__GOAL OF THE EXERCISE__
Which lines of the entries hold the string "return"? Copy each one.

__RECORD EXCERPTS__

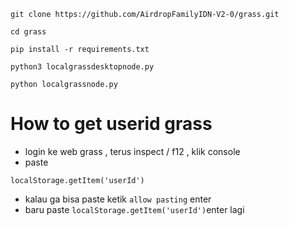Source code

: 

```
git clone https://github.com/AirdropFamilyIDN-V2-0/grass.git
```
```
cd grass
```
```
pip install -r requirements.txt
```
```
python3 localgrassdesktopnode.py
```
```
python localgrassnode.py
```
# How to get userid grass
- login ke web grass , terus inspect / f12 ,  klik console
- paste
``` 
localStorage.getItem('userId')
```
- kalau ga bisa paste ketik ```allow pasting``` enter
- baru paste ```localStorage.getItem('userId')```enter lagi
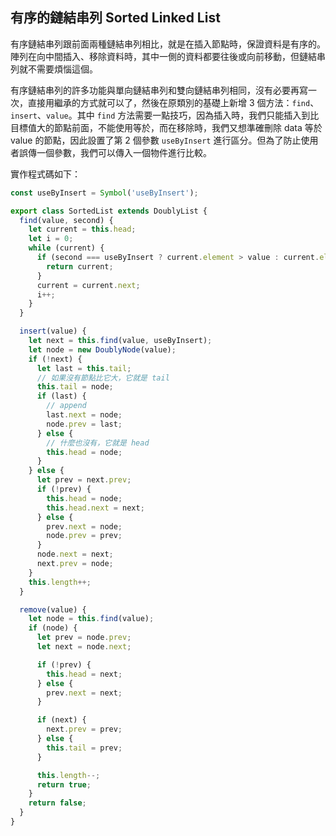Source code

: ## 有序的鏈結串列 Sorted Linked List

有序鏈結串列跟前面兩種鏈結串列相比，就是在插入節點時，保證資料是有序的。陣列在向中間插入、移除資料時，其中一側的資料都要往後或向前移動，但鏈結串列就不需要煩惱這個。

有序鏈結串列的許多功能與單向鏈結串列和雙向鏈結串列相同，沒有必要再寫一次，直接用繼承的方式就可以了，然後在原類別的基礎上新增 3 個方法：`find`、`insert`、`value`。其中 `find` 方法需要一點技巧，因為插入時，我們只能插入到比目標值大的節點前面，不能使用等於，而在移除時，我們又想準確刪除 data 等於 value 的節點，因此設置了第 2 個參數 `useByInsert` 進行區分。但為了防止使用者誤傳一個參數，我們可以傳入一個物件進行比較。

實作程式碼如下：

```js
const useByInsert = Symbol('useByInsert');

export class SortedList extends DoublyList {
  find(value, second) {
    let current = this.head;
    let i = 0;
    while (current) {
      if (second === useByInsert ? current.element > value : current.element === value) {
        return current;
      }
      current = current.next;
      i++;
    }
  }

  insert(value) {
    let next = this.find(value, useByInsert);
    let node = new DoublyNode(value);
    if (!next) {
      let last = this.tail;
      // 如果沒有節點比它大，它就是 tail
      this.tail = node;
      if (last) {
        // append
        last.next = node;
        node.prev = last;
      } else {
        // 什麼也沒有，它就是 head
        this.head = node;
      }
    } else {
      let prev = next.prev;
      if (!prev) {
        this.head = node;
        this.head.next = next;
      } else {
        prev.next = node;
        node.prev = prev;
      }
      node.next = next;
      next.prev = node;
    }
    this.length++;
  }

  remove(value) {
    let node = this.find(value);
    if (node) {
      let prev = node.prev;
      let next = node.next;

      if (!prev) {
        this.head = next;
      } else {
        prev.next = next;
      }

      if (next) {
        next.prev = prev;
      } else {
        this.tail = prev;
      }

      this.length--;
      return true;
    }
    return false;
  }
}
```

__REPLY__
        return current;
      return true;
    return false;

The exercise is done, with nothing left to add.